Task details:
Exact copy, no pictures: output each line below as it stands.

================================

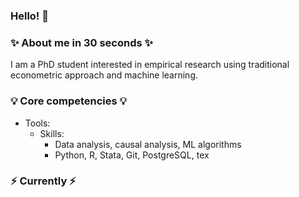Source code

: ### Hello! 👋

### ✨ About me in 30 seconds ✨ 

I am a PhD student interested in empirical research using traditional econometric approach and machine learning. 

### 💡 Core competencies 💡
- Tools: 
  - Skills:
    * Data analysis, causal analysis, ML algorithms
    * Python, R, Stata, Git, PostgreSQL, tex

### ⚡️ Currently ⚡️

================================

Your response:
Source code

: ### Hello! 👋

### ✨ About me in 30 seconds ✨ 

I am a PhD student interested in empirical research using traditional econometric approach and machine learning. 

### 💡 Core competencies 💡
- Tools: 
  - Skills:
    * Data analysis, causal analysis, ML algorithms
    * Python, R, Stata, Git, PostgreSQL, tex

### ⚡️ Currently ⚡️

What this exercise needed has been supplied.